4.0 out of 5 stars
A cool traveler's watch, but: Casio, please stop photoshopping your product images.
Reviewed in the United States 🇺🇸 on 10 November 2010
I'm a backpacker trekking the globe several times a year. I wanted to get an economically priced sports watch that would help me with a few things:
Alarm - so I don't miss flights in foreign countries
Local time - for whichever country I'm in
Multiple global time zones - for when hopping from one country to another
Water resistance - for those lazy, or sporty, days in tropical waters
Low price point - so if I get mugged as I did in Bogota, it wouldn't totally ruin my day.
I did the usual searches on Amazon: sports watch, travel watch, etc. Did not see this watch, and almost bought another watch that I did not quite like. And then this one appeared under a "People who looked at this, also looked at these" suggestion.
Bam. Exactly what I wanted. Now that I've received the watch, I tried doing a search for this watch to help other readers in their searches.
If you do:
Watches > Sport Watches > Casio > Prime Eligible > Under $50
It'll appear as #73 (today) ! And that's just looking at Casios. Forget about if you were looking at the entire database of sports watches under $50.
It does all the things laid out in my objectives. The alarm can be a daily alarm or a one-time alarm. I like that, since the one time alarm will disable itself.

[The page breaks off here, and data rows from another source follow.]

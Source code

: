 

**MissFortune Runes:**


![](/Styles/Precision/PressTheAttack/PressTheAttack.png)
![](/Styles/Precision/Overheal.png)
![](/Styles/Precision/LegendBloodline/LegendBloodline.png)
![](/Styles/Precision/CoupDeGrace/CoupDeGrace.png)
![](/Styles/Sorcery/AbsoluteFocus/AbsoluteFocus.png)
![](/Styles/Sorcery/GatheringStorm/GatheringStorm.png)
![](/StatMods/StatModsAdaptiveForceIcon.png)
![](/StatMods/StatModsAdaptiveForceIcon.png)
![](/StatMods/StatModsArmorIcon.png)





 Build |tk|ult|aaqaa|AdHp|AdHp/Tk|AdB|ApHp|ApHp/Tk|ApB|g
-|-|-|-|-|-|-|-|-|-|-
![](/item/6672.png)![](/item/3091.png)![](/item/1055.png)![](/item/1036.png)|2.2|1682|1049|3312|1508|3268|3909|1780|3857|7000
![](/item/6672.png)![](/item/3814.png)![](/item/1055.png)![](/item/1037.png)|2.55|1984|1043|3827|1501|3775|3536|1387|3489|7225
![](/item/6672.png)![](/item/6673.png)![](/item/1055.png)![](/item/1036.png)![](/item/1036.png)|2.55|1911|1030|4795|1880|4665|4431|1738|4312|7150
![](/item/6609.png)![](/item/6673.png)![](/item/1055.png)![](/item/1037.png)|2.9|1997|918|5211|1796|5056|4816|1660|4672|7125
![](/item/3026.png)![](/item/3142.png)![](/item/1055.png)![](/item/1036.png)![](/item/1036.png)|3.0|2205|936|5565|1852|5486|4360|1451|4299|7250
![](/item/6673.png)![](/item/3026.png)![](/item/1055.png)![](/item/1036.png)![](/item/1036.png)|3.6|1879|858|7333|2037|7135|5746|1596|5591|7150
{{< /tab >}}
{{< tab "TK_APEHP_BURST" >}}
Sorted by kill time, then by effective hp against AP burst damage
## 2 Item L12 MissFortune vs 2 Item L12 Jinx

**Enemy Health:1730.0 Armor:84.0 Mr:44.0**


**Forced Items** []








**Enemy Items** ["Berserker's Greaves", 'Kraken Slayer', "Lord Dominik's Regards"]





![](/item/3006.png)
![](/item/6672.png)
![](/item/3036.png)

1. You can set the LOCAL time for your country/city (or wherever you happen to be) under T-1.
Then you can choose to store 3 other cities/countries, and it will automatically show the time for those selections saved under T-2, T-3 and T-4.
The watch can show the current time in 48 cities (31 time zones) around the world, and you can easily scroll through all the zones and set any city as T1, T2, T3, T4.
For example, I live in California and will be traveling to Asia in a few days, and have currently set LA as my T-1. I have chosen Hongkong, Bangkok, and Delhi as my T2-4, and it automatically shows me the time for those cities by pressing a button. Time zones are calculated on the UTC format - Universal Time Coordinated - so you'll always have the right world time anywhere.
Time Swapping: When I get to HongKong, I'll make it my T1 because I want to be on local time (simply by first selecting T2 which is my current HongKong setting, and then pressing 2 buttons simultaneously to convert HongKong to T1. It then makes LA my T2. You get the drift). Similarly, when I'm in Thailand, I'll make BKK (Bangkok time zone) my T1.
The map is cool, as it shades the time zone you are viewing.
2. The digital display shows you the time, day and date. The analog display (circle) shows the time as if in an analog watch.
3. It has the usual sports watch features: stopwatch, countdown timer.
I would have given the watch 5 stars if:
1. It had looked even cooler: they should have made the face (or base background) white instead of gray. Then things would have stood out more, and the watch would have looked classier as well. The picture makes the face look bright and almost bluish white. Far from it! It's a dull, boring gray. When in a room with the shades shut during the day, it can be hard to read the time since the black digits are hard to see against the dark background. Casio, please stop photoshopping your product images.
2. The analog hands in the little analog cirlce were not black. They are and they blend in with the '+' sign that delineates the quadrants, when at the 12, 3, 6, and 9 o'clock positions. They should have made the hands red or something. Go for broke...colors should pop.
Overall, a cool, and light, traveler's watch for only $24, but with a gray face color. Or go with some nice ones in the $40-60 range.